[Dataset entries]
-- Opening Marker --

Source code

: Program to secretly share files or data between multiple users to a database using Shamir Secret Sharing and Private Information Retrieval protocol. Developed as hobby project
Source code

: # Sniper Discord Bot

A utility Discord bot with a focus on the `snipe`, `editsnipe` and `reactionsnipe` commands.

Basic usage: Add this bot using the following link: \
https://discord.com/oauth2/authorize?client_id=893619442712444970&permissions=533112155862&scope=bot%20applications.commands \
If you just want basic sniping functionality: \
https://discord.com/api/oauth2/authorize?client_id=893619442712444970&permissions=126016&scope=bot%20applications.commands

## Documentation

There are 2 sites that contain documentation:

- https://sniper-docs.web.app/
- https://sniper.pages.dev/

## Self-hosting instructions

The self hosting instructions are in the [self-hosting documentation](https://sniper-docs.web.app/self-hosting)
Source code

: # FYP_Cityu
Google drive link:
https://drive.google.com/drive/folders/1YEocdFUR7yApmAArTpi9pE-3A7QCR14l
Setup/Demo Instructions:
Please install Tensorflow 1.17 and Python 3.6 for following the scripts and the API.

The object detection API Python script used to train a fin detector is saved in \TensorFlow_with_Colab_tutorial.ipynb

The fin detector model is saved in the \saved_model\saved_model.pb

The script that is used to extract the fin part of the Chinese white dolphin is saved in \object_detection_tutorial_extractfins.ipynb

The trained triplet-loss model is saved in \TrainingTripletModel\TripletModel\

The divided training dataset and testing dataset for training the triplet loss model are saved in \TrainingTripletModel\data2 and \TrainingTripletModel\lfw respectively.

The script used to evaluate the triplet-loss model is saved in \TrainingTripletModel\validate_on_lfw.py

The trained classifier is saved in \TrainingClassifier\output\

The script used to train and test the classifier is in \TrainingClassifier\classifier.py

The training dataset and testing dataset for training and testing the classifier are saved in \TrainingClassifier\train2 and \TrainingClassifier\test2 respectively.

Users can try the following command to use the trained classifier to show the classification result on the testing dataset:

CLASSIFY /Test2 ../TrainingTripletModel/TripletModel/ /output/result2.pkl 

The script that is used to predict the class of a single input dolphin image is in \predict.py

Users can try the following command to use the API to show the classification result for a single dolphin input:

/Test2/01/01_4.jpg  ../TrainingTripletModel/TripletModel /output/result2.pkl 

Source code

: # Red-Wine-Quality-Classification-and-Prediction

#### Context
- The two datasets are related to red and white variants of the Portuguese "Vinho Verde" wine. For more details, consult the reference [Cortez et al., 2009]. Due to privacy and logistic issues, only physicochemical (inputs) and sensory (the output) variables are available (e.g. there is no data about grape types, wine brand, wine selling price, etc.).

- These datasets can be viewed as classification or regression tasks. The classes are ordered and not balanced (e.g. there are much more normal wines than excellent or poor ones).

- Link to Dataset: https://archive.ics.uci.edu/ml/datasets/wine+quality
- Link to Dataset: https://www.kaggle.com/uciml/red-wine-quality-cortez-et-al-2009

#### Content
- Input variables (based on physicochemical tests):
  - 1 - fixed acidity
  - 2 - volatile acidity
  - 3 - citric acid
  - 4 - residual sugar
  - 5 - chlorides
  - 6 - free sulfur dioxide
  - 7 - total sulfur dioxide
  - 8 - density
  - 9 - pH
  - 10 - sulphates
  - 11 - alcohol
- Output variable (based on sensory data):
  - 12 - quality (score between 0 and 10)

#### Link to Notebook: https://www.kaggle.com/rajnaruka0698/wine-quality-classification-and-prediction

-- Closing Marker --

[Exercise objective]
Copy the records above exactly as they appear.

[Solution to this exercise]
Source code

: Program to secretly share files or data between multiple users to a database using Shamir Secret Sharing and Private Information Retrieval protocol. Developed as hobby project
Source code

: # Sniper Discord Bot

A utility Discord bot with a focus on the `snipe`, `editsnipe` and `reactionsnipe` commands.

Basic usage: Add this bot using the following link: \
https://discord.com/oauth2/authorize?client_id=893619442712444970&permissions=533112155862&scope=bot%20applications.commands \
If you just want basic sniping functionality: \
https://discord.com/api/oauth2/authorize?client_id=893619442712444970&permissions=126016&scope=bot%20applications.commands

## Documentation

There are 2 sites that contain documentation:

- https://sniper-docs.web.app/
- https://sniper.pages.dev/

## Self-hosting instructions

The self hosting instructions are in the [self-hosting documentation](https://sniper-docs.web.app/self-hosting)
Source code

: # FYP_Cityu
Google drive link:
https://drive.google.com/drive/folders/1YEocdFUR7yApmAArTpi9pE-3A7QCR14l
Setup/Demo Instructions:
Please install Tensorflow 1.17 and Python 3.6 for following the scripts and the API.

The object detection API Python script used to train a fin detector is saved in \TensorFlow_with_Colab_tutorial.ipynb

The fin detector model is saved in the \saved_model\saved_model.pb

The script that is used to extract the fin part of the Chinese white dolphin is saved in \object_detection_tutorial_extractfins.ipynb

The trained triplet-loss model is saved in \TrainingTripletModel\TripletModel\

The divided training dataset and testing dataset for training the triplet loss model are saved in \TrainingTripletModel\data2 and \TrainingTripletModel\lfw respectively.

The script used to evaluate the triplet-loss model is saved in \TrainingTripletModel\validate_on_lfw.py

The trained classifier is saved in \TrainingClassifier\output\

The script used to train and test the classifier is in \TrainingClassifier\classifier.py

The training dataset and testing dataset for training and testing the classifier are saved in \TrainingClassifier\train2 and \TrainingClassifier\test2 respectively.

Users can try the following command to use the trained classifier to show the classification result on the testing dataset:

CLASSIFY /Test2 ../TrainingTripletModel/TripletModel/ /output/result2.pkl 

The script that is used to predict the class of a single input dolphin image is in \predict.py

Users can try the following command to use the API to show the classification result for a single dolphin input:

/Test2/01/01_4.jpg  ../TrainingTripletModel/TripletModel /output/result2.pkl 

Source code

: # Red-Wine-Quality-Classification-and-Prediction

#### Context
- The two datasets are related to red and white variants of the Portuguese "Vinho Verde" wine. For more details, consult the reference [Cortez et al., 2009]. Due to privacy and logistic issues, only physicochemical (inputs) and sensory (the output) variables are available (e.g. there is no data about grape types, wine brand, wine selling price, etc.).

- These datasets can be viewed as classification or regression tasks. The classes are ordered and not balanced (e.g. there are much more normal wines than excellent or poor ones).

- Link to Dataset: https://archive.ics.uci.edu/ml/datasets/wine+quality
- Link to Dataset: https://www.kaggle.com/uciml/red-wine-quality-cortez-et-al-2009

#### Content
- Input variables (based on physicochemical tests):
  - 1 - fixed acidity
  - 2 - volatile acidity
  - 3 - citric acid
  - 4 - residual sugar
  - 5 - chlorides
  - 6 - free sulfur dioxide
  - 7 - total sulfur dioxide
  - 8 - density
  - 9 - pH
  - 10 - sulphates
  - 11 - alcohol
- Output variable (based on sensory data):
  - 12 - quality (score between 0 and 10)

#### Link to Notebook: https://www.kaggle.com/rajnaruka0698/wine-quality-classification-and-prediction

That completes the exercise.